- [PROBLEM DESCRIPTION] Write out every line below that includes the word "which".

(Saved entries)
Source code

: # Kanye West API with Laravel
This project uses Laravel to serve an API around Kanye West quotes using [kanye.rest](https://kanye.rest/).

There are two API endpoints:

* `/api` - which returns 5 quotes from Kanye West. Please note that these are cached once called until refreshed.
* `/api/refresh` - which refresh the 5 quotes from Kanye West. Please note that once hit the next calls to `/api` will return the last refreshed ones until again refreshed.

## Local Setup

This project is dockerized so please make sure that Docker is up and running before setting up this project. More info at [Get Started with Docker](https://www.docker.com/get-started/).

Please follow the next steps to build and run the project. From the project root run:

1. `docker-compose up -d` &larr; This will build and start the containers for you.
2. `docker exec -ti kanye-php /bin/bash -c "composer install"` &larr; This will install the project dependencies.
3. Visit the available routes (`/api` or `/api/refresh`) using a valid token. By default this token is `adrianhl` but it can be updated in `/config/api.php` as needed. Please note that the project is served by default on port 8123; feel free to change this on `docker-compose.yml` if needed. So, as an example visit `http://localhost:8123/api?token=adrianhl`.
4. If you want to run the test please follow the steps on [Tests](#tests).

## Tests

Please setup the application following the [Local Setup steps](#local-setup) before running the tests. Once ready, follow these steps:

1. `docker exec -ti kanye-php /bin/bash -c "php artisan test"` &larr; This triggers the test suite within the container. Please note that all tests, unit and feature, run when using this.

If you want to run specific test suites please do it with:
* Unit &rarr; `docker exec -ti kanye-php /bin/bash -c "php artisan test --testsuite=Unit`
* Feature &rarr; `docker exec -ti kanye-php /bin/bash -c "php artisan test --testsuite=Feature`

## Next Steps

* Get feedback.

- [ANSWER TO THIS TASK]
* `/api` - which returns 5 quotes from Kanye West. Please note that these are cached once called until refreshed.
* `/api/refresh` - which refresh the 5 quotes from Kanye West. Please note that once hit the next calls to `/api` will return the last refreshed ones until again refreshed.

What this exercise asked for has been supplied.